TO DO
Where the word "Record" appears in a line below, copy the whole line.

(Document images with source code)
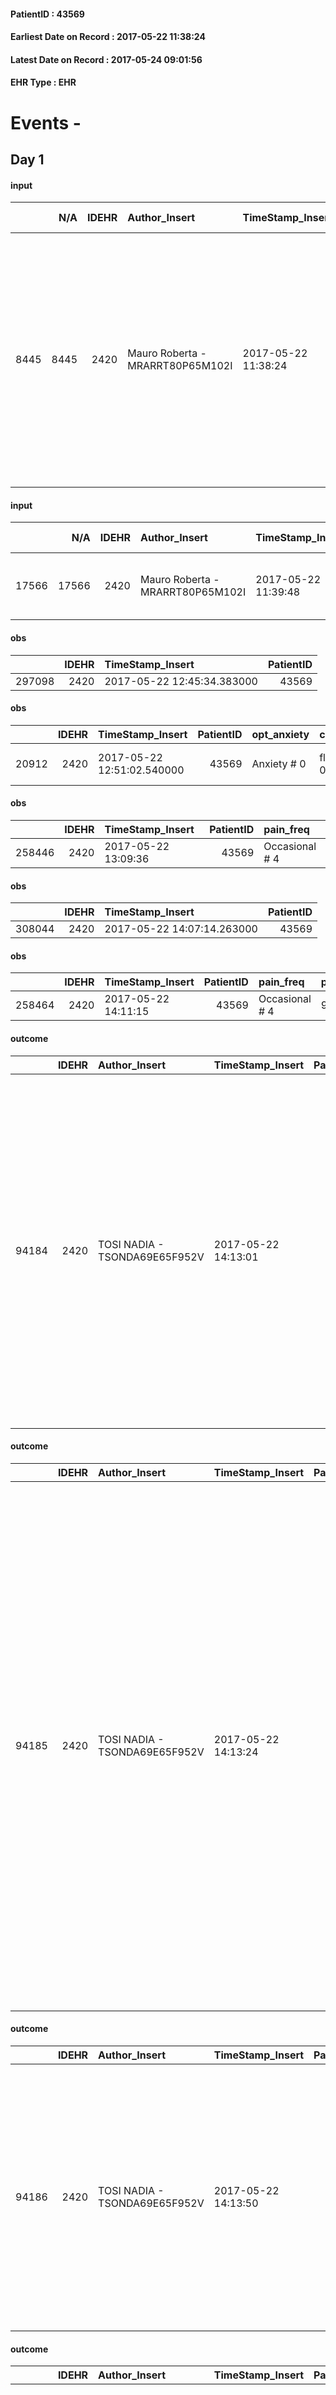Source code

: 
#### PatientID : 43569
#### Earliest Date on Record : 2017-05-22 11:38:24
#### Latest Date on Record : 2017-05-24 09:01:56
#### EHR Type : EHR

# Events - 

## Day 1

#### input
|      |    N/A |   IDEHR | Author_Insert                    | TimeStamp_Insert    | EHRType   |   PatientID |   IDDigitalSignDocument | persone_vicine   |   Unnamed: 0_y |   IDANAMNESI_MED |   Non_Rilevabile_y | Note_Non_Rilevabile_y   | opt_consapevolezza                          | diagnosis                                                                                                                                                                                                                                            |
|-----:|-------:|--------:|:---------------------------------|:--------------------|:----------|------------:|------------------------:|:-----------------|---------------:|-----------------:|-------------------:|:------------------------|:--------------------------------------------|:-----------------------------------------------------------------------------------------------------------------------------------------------------------------------------------------------------------------------------------------------------|
| 8445 |   8445 |    2420 | Mauro Roberta - MRARRT80P65M102I | 2017-05-22 11:38:24 | EHR       |       43569 |                  757158 | N/A              |          12249 |             6550 |                  0 | NR                      | Awareness of diagnosis but no prognosis # 2 | Paziente affetta da adenocarcinoma della coda del pancreas condizionante ostruzione delle vie biliari, metastasi epatiche e sospette polmonari, diagnosi a marzo 2017. Posizionato stent metallico. Non eseguita CT per scadute condizioni generali. |

#### input
|       |    N/A |   IDEHR | Author_Insert                    | TimeStamp_Insert    | EHRType   |   PatientID |   IDDigitalSignDocument | persone_vicine   |   Unnamed: 0_y.1 |   IDDIAGNOSI_ICD |   Non_Rilevabile_y.1 | Note_Non_Rilevabile_y.1   | I_ICD                                              | II_ICD                                                                        | III_ICD                                          | IV_ICD                                                     | I_Anno   | II_Anno   | III_Anno   | IV_Anno   |
|------:|-------:|--------:|:---------------------------------|:--------------------|:----------|------------:|------------------------:|:-----------------|-----------------:|-----------------:|---------------------:|:--------------------------|:---------------------------------------------------|:------------------------------------------------------------------------------|:-------------------------------------------------|:-----------------------------------------------------------|:---------|:----------|:-----------|:----------|
| 17566 |  17566 |    2420 | Mauro Roberta - MRARRT80P65M102I | 2017-05-22 11:39:48 | EHR       |       43569 |                  757159 | N/A              |             3127 |             3127 |                    0 | NR                        | 1572 - Tumori maligni della coda del pancreas#2058 | 1977 - Tumori maligni secondari del fegato, specificati come metastatici#2155 | 1970 - Tumori maligni secondari del polmone#2148 | 3383 - Dolore correlato a neoplasia (acuto) (cronico)#2785 | 2017#57  | 2017#57   | 2017#57    | 2017#57   |

#### obs
|        |   IDEHR | TimeStamp_Insert           |   PatientID |
|-------:|--------:|:---------------------------|------------:|
| 297098 |    2420 | 2017-05-22 12:45:34.383000 |       43569 |

#### obs
|       |   IDEHR | TimeStamp_Insert           |   PatientID | opt_anxiety   | chk_eloquence     | asthenia   | cachexia     | dyspnoea                  | body_temp    | cognitive_state   |
|------:|--------:|:---------------------------|------------:|:--------------|:------------------|:-----------|:-------------|:--------------------------|:-------------|:------------------|
| 20912 |    2420 | 2017-05-22 12:51:02.540000 |       43569 | Anxiety # 0   | fluent speech # 0 | Severe # 3 | cachexia # 0 | applicant mild strain # 6 | Apyrexia # 0 | Polished # 2      |

#### obs
|        |   IDEHR | TimeStamp_Insert    |   PatientID | pain_freq      |
|-------:|--------:|:--------------------|------------:|:---------------|
| 258446 |    2420 | 2017-05-22 13:09:36 |       43569 | Occasional # 4 |

#### obs
|        |   IDEHR | TimeStamp_Insert           |   PatientID |
|-------:|--------:|:---------------------------|------------:|
| 308044 |    2420 | 2017-05-22 14:07:14.263000 |       43569 |

#### obs
|        |   IDEHR | TimeStamp_Insert    |   PatientID | pain_freq      | pain_relief   |
|-------:|--------:|:--------------------|------------:|:---------------|:--------------|
| 258464 |    2420 | 2017-05-22 14:11:15 |       43569 | Occasional # 4 | 90% # 9       |

#### outcome
|       |   IDEHR | Author_Insert                 | TimeStamp_Insert    |   PatientID |   IDDigitalSignDocument |   IDPAI_VIDAS | opt_problem                                                            |   opt_problem_num | opt_obiettivo                                               |   opt_obiettivo_num | opt_stato_problema   |   opt_stato_problema_num | opt_interventi                                                                                                                                                                                                                                                                                                                                   |   opt_interventi_num |
|------:|--------:|:------------------------------|:--------------------|------------:|------------------------:|--------------:|:-----------------------------------------------------------------------|------------------:|:------------------------------------------------------------|--------------------:|:---------------------|-------------------------:|:-------------------------------------------------------------------------------------------------------------------------------------------------------------------------------------------------------------------------------------------------------------------------------------------------------------------------------------------------|---------------------:|
| 94184 |    2420 | TOSI NADIA - TSONDA69E65F952V | 2017-05-22 14:13:01 |       43569 |                  757503 |         96422 | Alteration of comfort associated with chronic pain and / or acute # 29 |                 2 | The patient riferir√ † ¬ † a satisfactory pain control # 56 |                   1 | Open Problem # 1     |                        1 | Implementation PAI - properly administer the drugs as prescription # 442; PAI Implementation - To evaluate the efficacy of drug delivery # 443; Counseling - Share with the patient the therapeutic path # 444; Counseling - Share with caregiver therapeutic path # 445; information - Inform the patient / caregiver on signs prevailing # 447 |                    2 |

#### outcome
|       |   IDEHR | Author_Insert                 | TimeStamp_Insert    |   PatientID |   IDDigitalSignDocument |   IDPAI_VIDAS | opt_problem          |   opt_problem_num | opt_obiettivo                                       |   opt_obiettivo_num | opt_stato_problema   |   opt_stato_problema_num | opt_interventi                                                                                                                                                                                                                                                                                                                                                                                                                                                                                                                                 |   opt_interventi_num |
|------:|--------:|:------------------------------|:--------------------|------------:|------------------------:|--------------:|:---------------------|------------------:|:----------------------------------------------------|--------------------:|:---------------------|-------------------------:|:-----------------------------------------------------------------------------------------------------------------------------------------------------------------------------------------------------------------------------------------------------------------------------------------------------------------------------------------------------------------------------------------------------------------------------------------------------------------------------------------------------------------------------------------------|---------------------:|
| 94185 |    2420 | TOSI NADIA - TSONDA69E65F952V | 2017-05-22 14:13:24 |       43569 |                  757504 |         96423 | Alteration hive # 33 |                 4 | The patient scaricher√ † ¬ † once every 3 days # 70 |                   4 | Open Problem # 1     |                        1 | Implementation PAI - Increase hydration per os # 576; Implementation PAI - Administer medications correctly as prescribed # 578; Implementation PAI - Evaluate the effectiveness of drug administration # 579; Counseling - Share with the patient the therapeutic course # 583; Counseling - Sharing with the caregiver the therapeutic path # 584; Educational - Educating the caregiver / patient with the recognition / treatment of the symptom # 585; Informative - Informing the patient about the need for an enema every 3 days # 586 |                    4 |

#### outcome
|       |   IDEHR | Author_Insert                 | TimeStamp_Insert    |   PatientID |   IDDigitalSignDocument |   IDPAI_VIDAS | opt_problem                     |   opt_problem_num | opt_obiettivo                                                                                                                                                                                                   |   opt_obiettivo_num | opt_stato_problema   |   opt_stato_problema_num | opt_interventi                                                                                                               |   opt_interventi_num |
|------:|--------:|:------------------------------|:--------------------|------------:|------------------------:|--------------:|:--------------------------------|------------------:|:----------------------------------------------------------------------------------------------------------------------------------------------------------------------------------------------------------------|--------------------:|:---------------------|-------------------------:|:-----------------------------------------------------------------------------------------------------------------------------|---------------------:|
| 94186 |    2420 | TOSI NADIA - TSONDA69E65F952V | 2017-05-22 14:13:50 |       43569 |                  757505 |         96424 | Deficit in the care of s√® # 25 |                 4 | Maintain the patient's dignity, where possible, by helping him or her to accept his / her limitations, evaluating himself / herself realistically and objectively (eating, washing, dressing, eliminating) # 42 |                   4 | Open Problem # 1     |                        1 | Implementation PAI - Completely replace the activities of daily life # 183; Implementation PAI - Ensure proper privacy # 182 |                    4 |

#### outcome
|       |   IDEHR | Author_Insert                 | TimeStamp_Insert    |   PatientID |   IDDigitalSignDocument |   IDPAI_VIDAS | opt_problem                                               |   opt_problem_num | opt_obiettivo                                                                                                                                                                                                         |   opt_obiettivo_num | ds_note                  | opt_stato_problema   |   opt_stato_problema_num | opt_interventi                                                                                                                                                                                                                                                                                                                                                                                                                                                                                                                                                                                                                                                                                                                                                                      |   opt_interventi_num |
|------:|--------:|:------------------------------|:--------------------|------------:|------------------------:|--------------:|:----------------------------------------------------------|------------------:|:----------------------------------------------------------------------------------------------------------------------------------------------------------------------------------------------------------------------|--------------------:|:-------------------------|:---------------------|-------------------------:|:------------------------------------------------------------------------------------------------------------------------------------------------------------------------------------------------------------------------------------------------------------------------------------------------------------------------------------------------------------------------------------------------------------------------------------------------------------------------------------------------------------------------------------------------------------------------------------------------------------------------------------------------------------------------------------------------------------------------------------------------------------------------------------|---------------------:|
| 94187 |    2420 | TOSI NADIA - TSONDA69E65F952V | 2017-05-22 14:15:13 |       43569 |                  757506 |         96425 | State anxiety, apprehension, confusion, anger, panic # 28 |                 4 | The patient riferir√ † ¬ † to get better on the mental and physical plane, distinguishing the real problems from those potential, identifying the factors that still pu√≤ controlling and expressing their fears # 52 |                   4 | Serene Patient entrance. | closed Problem # 2   |                        2 | Implementation PAI - Ensure privacy, comfort and reassure the patient, ensuring an emotionally non-threatening atmosphere # 390; Implementing PAI - Orienting the patient through simple explanations # 391; Implementing PAI - Speaking simply and calmly, using short sentences and simple, allow to cry and / or speak # 392; Implementation PAI - Guarantee the patient a continuous presence # 395; Implementation PAI - Agree daily activities # 396; Implementation PAI - Therapeutic adjustment # 398; Counseling - Sharing with the patient the therapeutic path # 401; Counseling - Sharing with the caregiver the therapeutic path # 402; Counseling - Encouraging to identify the real fears # 404; Counseling - Encouraging to express one's fears and anxieties # 405 |                    4 |

#### input
|      |    N/A |   Unnamed: 0_x |   IDANAMNESI_INF |   IDEHR | Author_Insert                 | TimeStamp_Insert           | EHRType   |   PatientID |   IDDigitalSignDocument |   Non_Rilevabile_x | Note_Non_Rilevabile_x   | cognitivo_percettivo   | sonno_riposo           | perc_salute                                       | rapporti_fam   | persone_vicine                      | Caregiver   | Religion     | Note_Elim_urinaria   |
|-----:|-------:|---------------:|-----------------:|--------:|:------------------------------|:---------------------------|:----------|------------:|------------------------:|-------------------:|:------------------------|:-----------------------|:-----------------------|:--------------------------------------------------|:---------------|:------------------------------------|:------------|:-------------|:---------------------|
| 3735 |   3735 |           4184 |             4932 |    2420 | TOSI NADIA - TSONDA69E65F952V | 2017-05-22 14:17:04.877000 | EHR       |       43569 |                  757508 |                  0 | NR                      | uncontrolled pain # 0  | daytime sleepiness # 1 | perdit√ † Performance # 0; increased asthenia # 3 | is # 0         | Sister in law, and other relatives. | Husband     | Catholic # 0 | Continence.          |

#### obs
|        |   IDEHR | TimeStamp_Insert    |   PatientID | pain_freq      |
|-------:|--------:|:--------------------|------------:|:---------------|
| 258513 |    2420 | 2017-05-22 16:51:32 |       43569 | Occasional # 4 |

#### obs
|        |   IDEHR | TimeStamp_Insert           |   PatientID | chk_ausili_presidi   | opt_care_giver   | asthenia   | motor_performance              | body_temp    |
|-------:|--------:|:---------------------------|------------:|:---------------------|:-----------------|:-----------|:-------------------------------|:-------------|
| 114758 |    2420 | 2017-05-22 17:19:30.233000 |       43569 | absorbency # 0       | This # 0         | Severe # 2 | bedridden, nontransferable # 5 | Apyrexia # 1 |

#### obs
|        |   IDEHR | TimeStamp_Insert    |   PatientID |
|-------:|--------:|:--------------------|------------:|
| 163270 |    2420 | 2017-05-22 17:58:53 |       43569 |

#### obs
|        |   IDEHR | TimeStamp_Insert           |   PatientID | chk_ausili_presidi   | opt_care_giver   | asthenia   | motor_performance              | body_temp    |
|-------:|--------:|:---------------------------|------------:|:---------------------|:-----------------|:-----------|:-------------------------------|:-------------|
| 114774 |    2420 | 2017-05-23 05:04:11.223000 |       43569 | absorbency # 0       | This # 0         | Severe # 2 | bedridden, nontransferable # 5 | Apyrexia # 1 |

#### obs
|        |   IDEHR | TimeStamp_Insert    |   PatientID |
|-------:|--------:|:--------------------|------------:|
| 163283 |    2420 | 2017-05-23 05:04:40 |       43569 |

#### obs
|        |   IDEHR | TimeStamp_Insert    |   PatientID | pain_freq      | pain_relief              |
|-------:|--------:|:--------------------|------------:|:---------------|:-------------------------|
| 258568 |    2420 | 2017-05-23 06:06:33 |       43569 | Occasional # 4 | 100% - Total Relief # 10 |

#### obs
|       |   IDEHR | TimeStamp_Insert           |   PatientID | asthenia   | motor_performance                                                                                  |
|------:|--------:|:---------------------------|------------:|:-----------|:---------------------------------------------------------------------------------------------------|
| 65890 |    2420 | 2017-05-23 06:07:29.800000 |       43569 | Severe # 2 | 30% - Patient with directions to the hospital or home hospitalization, intensive home support # 03 |

#### obs
|       |   IDEHR | TimeStamp_Insert           |   PatientID | asthenia   | motor_performance        | body_temp   |
|------:|--------:|:---------------------------|------------:|:-----------|:-------------------------|:------------|
| 65896 |    2420 | 2017-05-23 08:46:07.903000 |       43569 | Severe # 2 | 10% - Patient dying # 01 | Fever # 1   |

#### obs
|        |   IDEHR | TimeStamp_Insert    |   PatientID | breath                                                                          | consolability           | body_language   | facial_expression           |
|-------:|--------:|:--------------------|------------:|:--------------------------------------------------------------------------------|:------------------------|:----------------|:----------------------------|
| 280406 |    2420 | 2017-05-23 08:46:52 |       43569 | Breath at times altered. Short periods of hyperventilation (breathing hard) # 1 | Not for consolation # 0 | Relaxed # 0     | Smiling or inexpressive # 0 |

#### obs
|       |   IDEHR | TimeStamp_Insert           |   PatientID | asthenia   | cachexia     | body_temp    |
|------:|--------:|:---------------------------|------------:|:-----------|:-------------|:-------------|
| 20943 |    2420 | 2017-05-23 09:48:21.470000 |       43569 | Severe # 3 | cachexia # 0 | Apyrexia # 0 |

#### obs
|        |   IDEHR | TimeStamp_Insert    |   PatientID | breath                                                                          | consolability           | body_language                             | facial_expression                       |
|-------:|--------:|:--------------------|------------:|:--------------------------------------------------------------------------------|:------------------------|:------------------------------------------|:----------------------------------------|
| 280408 |    2420 | 2017-05-23 09:49:11 |       43569 | Breath at times altered. Short periods of hyperventilation (breathing hard) # 1 | Not for consolation # 0 | Teso. nervous movements. Restlessness # 1 | Sad, anxious, contracted (frowning) # 1 |

#### obs
|        |   IDEHR | TimeStamp_Insert           |   PatientID |
|-------:|--------:|:---------------------------|------------:|
| 297118 |    2420 | 2017-05-23 10:09:50.970000 |       43569 |


## Day 2

#### obs
|       |   IDEHR | TimeStamp_Insert           |   PatientID | personal_hygiene   | asthenia   | motor_performance        | body_temp   |
|------:|--------:|:---------------------------|------------:|:-------------------|:-----------|:-------------------------|:------------|
| 65914 |    2420 | 2017-05-23 14:18:45.717000 |       43569 | Employee # 4       | Severe # 2 | 10% - Patient dying # 01 | Fever # 1   |

#### obs
|        |   IDEHR | TimeStamp_Insert           |   PatientID | chk_ausili_presidi   | opt_care_giver   | dyspnoea    | motor_performance              | body_temp    |
|-------:|--------:|:---------------------------|------------:|:---------------------|:-----------------|:------------|:-------------------------------|:-------------|
| 114812 |    2420 | 2017-05-23 14:26:14.840000 |       43569 | absorbency # 0       | This # 0         | at rest # 0 | bedridden, nontransferable # 5 | Apyrexia # 1 |

#### obs
|        |   IDEHR | TimeStamp_Insert    |   PatientID | breath     | consolability           | body_language   | facial_expression           |
|-------:|--------:|:--------------------|------------:|:-----------|:------------------------|:----------------|:----------------------------|
| 280414 |    2420 | 2017-05-23 14:26:51 |       43569 | Normal 0 # | Not for consolation # 0 | Relaxed # 0     | Smiling or inexpressive # 0 |

#### obs
|        |   IDEHR | TimeStamp_Insert    |   PatientID | breath     | consolability           | body_language   | facial_expression           |
|-------:|--------:|:--------------------|------------:|:-----------|:------------------------|:----------------|:----------------------------|
| 280417 |    2420 | 2017-05-23 16:34:48 |       43569 | Normal 0 # | Not for consolation # 0 | Relaxed # 0     | Smiling or inexpressive # 0 |

#### obs
|       |   IDEHR | TimeStamp_Insert           |   PatientID | personal_hygiene   | urine_elimination   | mobility   | hemorrhagic_manifestation   | speech   | cough   | nausea   | memory_deficit   | cognitive_deficit   | active_diuresis   | lack_of_appetite   | asthenia   | cachexia   | dyspnoea   | motor_performance   | body_temp   | mood   | diet   | cognitive_state   | feces_elimination   | consumption_help   |
|------:|--------:|:---------------------------|------------:|:-------------------|:--------------------|:-----------|:----------------------------|:---------|:--------|:---------|:-----------------|:--------------------|:------------------|:-------------------|:-----------|:-----------|:-----------|:--------------------|:------------|:-------|:-------|:------------------|:--------------------|:-------------------|
| 65922 |    2420 | 2017-05-23 19:51:21.430000 |       43569 | NR                 | NR                  | NR         | NR                          | NR       | NR      | NR       | NR               | NR                  | NR                | NR                 | NR         | NR         | NR         | NR                  | NR          | NR     | NR     | NR                | NR                  | NR                 |

#### outcome
|       |   IDEHR | Author_Insert                    | TimeStamp_Insert    |   PatientID |   IDDigitalSignDocument |   IDPAI_VIDAS | opt_problem                                                            |   opt_problem_num | opt_obiettivo                                               |   opt_obiettivo_num | opt_stato_problema   |   opt_stato_problema_num | opt_interventi                                                                                                                                                                                                                                                                                                                                   |   opt_interventi_num |
|------:|--------:|:---------------------------------|:--------------------|------------:|------------------------:|--------------:|:-----------------------------------------------------------------------|------------------:|:------------------------------------------------------------|--------------------:|:---------------------|-------------------------:|:-------------------------------------------------------------------------------------------------------------------------------------------------------------------------------------------------------------------------------------------------------------------------------------------------------------------------------------------------|---------------------:|
| 94543 |    2420 | Greek Roberto - GRCRRT89C28F205C | 2017-05-23 19:51:49 |       43569 |                  759369 |         96781 | Alteration of comfort associated with chronic pain and / or acute # 29 |                 2 | The patient riferir√ † ¬ † a satisfactory pain control # 56 |                   1 | closed Problem # 2   |                        2 | Implementation PAI - properly administer the drugs as prescription # 442; PAI Implementation - To evaluate the efficacy of drug delivery # 443; Counseling - Share with the patient the therapeutic path # 444; Counseling - Share with caregiver therapeutic path # 445; information - Inform the patient / caregiver on signs prevailing # 447 |                    2 |

#### outcome
|       |   IDEHR | Author_Insert                    | TimeStamp_Insert    |   PatientID |   IDDigitalSignDocument |   IDPAI_VIDAS | opt_problem          |   opt_problem_num | opt_obiettivo                                       |   opt_obiettivo_num | opt_stato_problema   |   opt_stato_problema_num | opt_interventi                                                                                                                                                                                                                                                                                                                                                                                                                                                                                                                                 |   opt_interventi_num |
|------:|--------:|:---------------------------------|:--------------------|------------:|------------------------:|--------------:|:---------------------|------------------:|:----------------------------------------------------|--------------------:|:---------------------|-------------------------:|:-----------------------------------------------------------------------------------------------------------------------------------------------------------------------------------------------------------------------------------------------------------------------------------------------------------------------------------------------------------------------------------------------------------------------------------------------------------------------------------------------------------------------------------------------|---------------------:|
| 94544 |    2420 | Greek Roberto - GRCRRT89C28F205C | 2017-05-23 19:52:14 |       43569 |                  759370 |         96782 | Alteration hive # 33 |                 4 | The patient scaricher√ † ¬ † once every 3 days # 70 |                   4 | closed Problem # 2   |                        2 | Implementation PAI - Increase hydration per os # 576; Implementation PAI - Administer medications correctly as prescribed # 578; Implementation PAI - Evaluate the effectiveness of drug administration # 579; Counseling - Share with the patient the therapeutic course # 583; Counseling - Sharing with the caregiver the therapeutic path # 584; Educational - Educating the caregiver / patient with the recognition / treatment of the symptom # 585; Informative - Informing the patient about the need for an enema every 3 days # 586 |                    4 |

#### outcome
|       |   IDEHR | Author_Insert                    | TimeStamp_Insert    |   PatientID |   IDDigitalSignDocument |   IDPAI_VIDAS | opt_problem                     |   opt_problem_num | opt_obiettivo                                                                                                                                                                                                   |   opt_obiettivo_num | opt_stato_problema   |   opt_stato_problema_num | opt_interventi                                                                                                               |   opt_interventi_num |
|------:|--------:|:---------------------------------|:--------------------|------------:|------------------------:|--------------:|:--------------------------------|------------------:|:----------------------------------------------------------------------------------------------------------------------------------------------------------------------------------------------------------------|--------------------:|:---------------------|-------------------------:|:-----------------------------------------------------------------------------------------------------------------------------|---------------------:|
| 94545 |    2420 | Greek Roberto - GRCRRT89C28F205C | 2017-05-23 19:52:30 |       43569 |                  759371 |         96783 | Deficit in the care of s√® # 25 |                 4 | Maintain the patient's dignity, where possible, by helping him or her to accept his / her limitations, evaluating himself / herself realistically and objectively (eating, washing, dressing, eliminating) # 42 |                   4 | closed Problem # 2   |                        2 | Implementation PAI - Completely replace the activities of daily life # 183; Implementation PAI - Ensure proper privacy # 182 |                    4 |

#### death
|      |   IDDecesso |   IDEHR | Author_Insert                       | TimeStamp_Insert    |   PatientID |   IDDigitalSignDocument | Date                | Luogo_decesso     |
|-----:|------------:|--------:|:------------------------------------|:--------------------|------------:|------------------------:|:--------------------|:------------------|
| 2038 |        2052 |    2420 | BOLZONI AM PAOLA - BLZPGN66H55F671E | 2017-05-24 09:01:56 |       43569 |                  759597 | 2017-05-23 18:55:00 | Vidas Hospice # 1 |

RESULT FOR THIS TASK
#### Earliest Date on Record : 2017-05-22 11:38:24
#### Latest Date on Record : 2017-05-24 09:01:56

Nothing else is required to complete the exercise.